Content starts
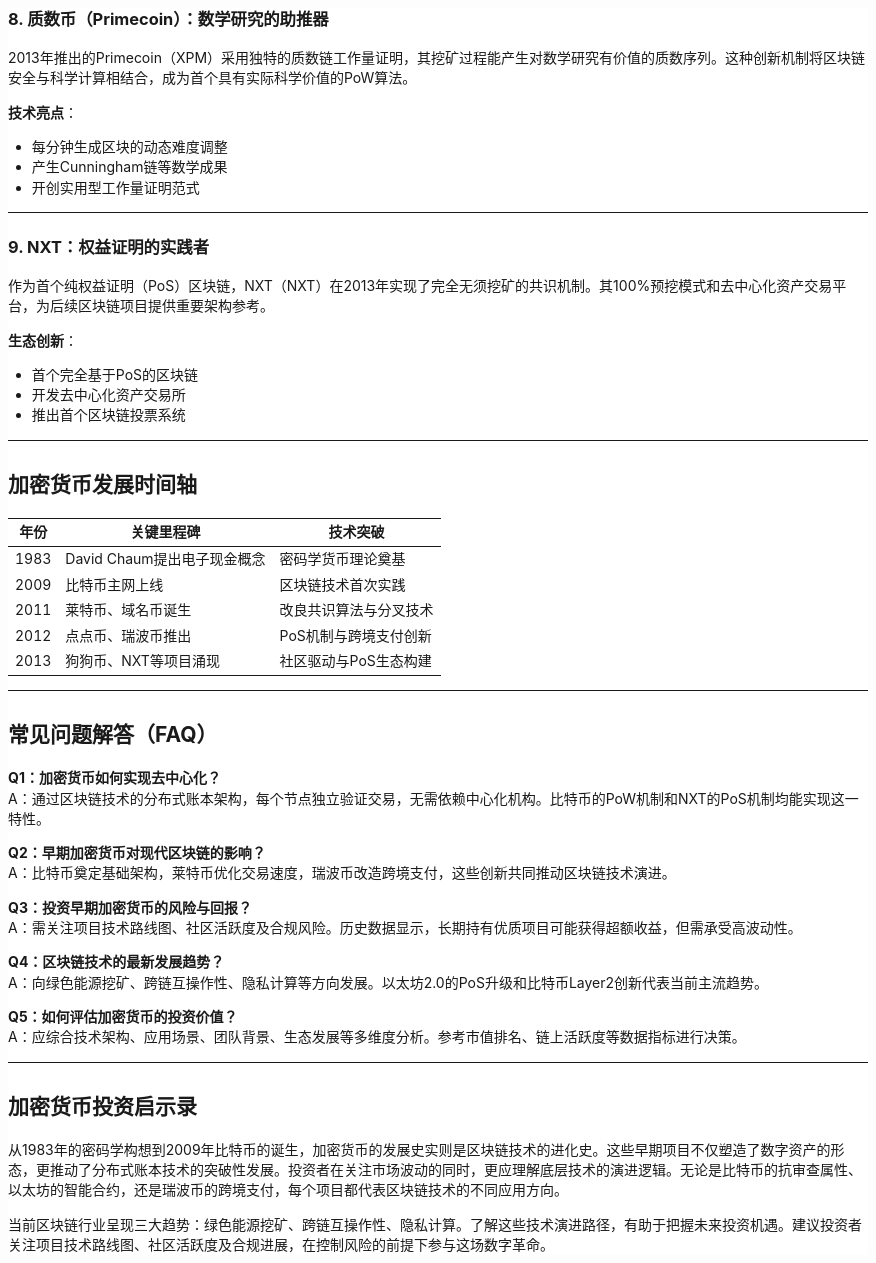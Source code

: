 
### 8. 质数币（Primecoin）：数学研究的助推器
2013年推出的Primecoin（XPM）采用独特的质数链工作量证明，其挖矿过程能产生对数学研究有价值的质数序列。这种创新机制将区块链安全与科学计算相结合，成为首个具有实际科学价值的PoW算法。

**技术亮点**：  
- 每分钟生成区块的动态难度调整  
- 产生Cunningham链等数学成果  
- 开创实用型工作量证明范式

---

### 9. NXT：权益证明的实践者
作为首个纯权益证明（PoS）区块链，NXT（NXT）在2013年实现了完全无须挖矿的共识机制。其100%预挖模式和去中心化资产交易平台，为后续区块链项目提供重要架构参考。

**生态创新**：  
- 首个完全基于PoS的区块链  
- 开发去中心化资产交易所  
- 推出首个区块链投票系统

---

## 加密货币发展时间轴

| 年份   | 关键里程碑                             | 技术突破                      |
|--------|----------------------------------------|-----------------------------|
| 1983   | David Chaum提出电子现金概念            | 密码学货币理论奠基          |
| 2009   | 比特币主网上线                         | 区块链技术首次实践            |
| 2011   | 莱特币、域名币诞生                     | 改良共识算法与分叉技术      |
| 2012   | 点点币、瑞波币推出                     | PoS机制与跨境支付创新        |
| 2013   | 狗狗币、NXT等项目涌现                  | 社区驱动与PoS生态构建        |

---

## 常见问题解答（FAQ）

**Q1：加密货币如何实现去中心化？**  
A：通过区块链技术的分布式账本架构，每个节点独立验证交易，无需依赖中心化机构。比特币的PoW机制和NXT的PoS机制均能实现这一特性。

**Q2：早期加密货币对现代区块链的影响？**  
A：比特币奠定基础架构，莱特币优化交易速度，瑞波币改造跨境支付，这些创新共同推动区块链技术演进。

**Q3：投资早期加密货币的风险与回报？**  
A：需关注项目技术路线图、社区活跃度及合规风险。历史数据显示，长期持有优质项目可能获得超额收益，但需承受高波动性。

**Q4：区块链技术的最新发展趋势？**  
A：向绿色能源挖矿、跨链互操作性、隐私计算等方向发展。以太坊2.0的PoS升级和比特币Layer2创新代表当前主流趋势。

**Q5：如何评估加密货币的投资价值？**  
A：应综合技术架构、应用场景、团队背景、生态发展等多维度分析。参考市值排名、链上活跃度等数据指标进行决策。

---

## 加密货币投资启示录

从1983年的密码学构想到2009年比特币的诞生，加密货币的发展史实则是区块链技术的进化史。这些早期项目不仅塑造了数字资产的形态，更推动了分布式账本技术的突破性发展。投资者在关注市场波动的同时，更应理解底层技术的演进逻辑。无论是比特币的抗审查属性、以太坊的智能合约，还是瑞波币的跨境支付，每个项目都代表区块链技术的不同应用方向。

当前区块链行业呈现三大趋势：绿色能源挖矿、跨链互操作性、隐私计算。了解这些技术演进路径，有助于把握未来投资机遇。建议投资者关注项目技术路线图、社区活跃度及合规进展，在控制风险的前提下参与这场数字革命。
Content ends
WORK ITEM => Give the listing again exactly, excluding pictures.

SOLUTION BELOW =>
Source code

: 
### 8. 质数币（Primecoin）：数学研究的助推器
2013年推出的Primecoin（XPM）采用独特的质数链工作量证明，其挖矿过程能产生对数学研究有价值的质数序列。这种创新机制将区块链安全与科学计算相结合，成为首个具有实际科学价值的PoW算法。

**技术亮点**：  
- 每分钟生成区块的动态难度调整  
- 产生Cunningham链等数学成果  
- 开创实用型工作量证明范式

---

### 9. NXT：权益证明的实践者
作为首个纯权益证明（PoS）区块链，NXT（NXT）在2013年实现了完全无须挖矿的共识机制。其100%预挖模式和去中心化资产交易平台，为后续区块链项目提供重要架构参考。

**生态创新**：  
- 首个完全基于PoS的区块链  
- 开发去中心化资产交易所  
- 推出首个区块链投票系统

---

## 加密货币发展时间轴

| 年份   | 关键里程碑                             | 技术突破                      |
|--------|----------------------------------------|-----------------------------|
| 1983   | David Chaum提出电子现金概念            | 密码学货币理论奠基          |
| 2009   | 比特币主网上线                         | 区块链技术首次实践            |
| 2011   | 莱特币、域名币诞生                     | 改良共识算法与分叉技术      |
| 2012   | 点点币、瑞波币推出                     | PoS机制与跨境支付创新        |
| 2013   | 狗狗币、NXT等项目涌现                  | 社区驱动与PoS生态构建        |

---

## 常见问题解答（FAQ）

**Q1：加密货币如何实现去中心化？**  
A：通过区块链技术的分布式账本架构，每个节点独立验证交易，无需依赖中心化机构。比特币的PoW机制和NXT的PoS机制均能实现这一特性。

**Q2：早期加密货币对现代区块链的影响？**  
A：比特币奠定基础架构，莱特币优化交易速度，瑞波币改造跨境支付，这些创新共同推动区块链技术演进。

**Q3：投资早期加密货币的风险与回报？**  
A：需关注项目技术路线图、社区活跃度及合规风险。历史数据显示，长期持有优质项目可能获得超额收益，但需承受高波动性。

**Q4：区块链技术的最新发展趋势？**  
A：向绿色能源挖矿、跨链互操作性、隐私计算等方向发展。以太坊2.0的PoS升级和比特币Layer2创新代表当前主流趋势。

**Q5：如何评估加密货币的投资价值？**  
A：应综合技术架构、应用场景、团队背景、生态发展等多维度分析。参考市值排名、链上活跃度等数据指标进行决策。

---

## 加密货币投资启示录

从1983年的密码学构想到2009年比特币的诞生，加密货币的发展史实则是区块链技术的进化史。这些早期项目不仅塑造了数字资产的形态，更推动了分布式账本技术的突破性发展。投资者在关注市场波动的同时，更应理解底层技术的演进逻辑。无论是比特币的抗审查属性、以太坊的智能合约，还是瑞波币的跨境支付，每个项目都代表区块链技术的不同应用方向。

当前区块链行业呈现三大趋势：绿色能源挖矿、跨链互操作性、隐私计算。了解这些技术演进路径，有助于把握未来投资机遇。建议投资者关注项目技术路线图、社区活跃度及合规进展，在控制风险的前提下参与这场数字革命。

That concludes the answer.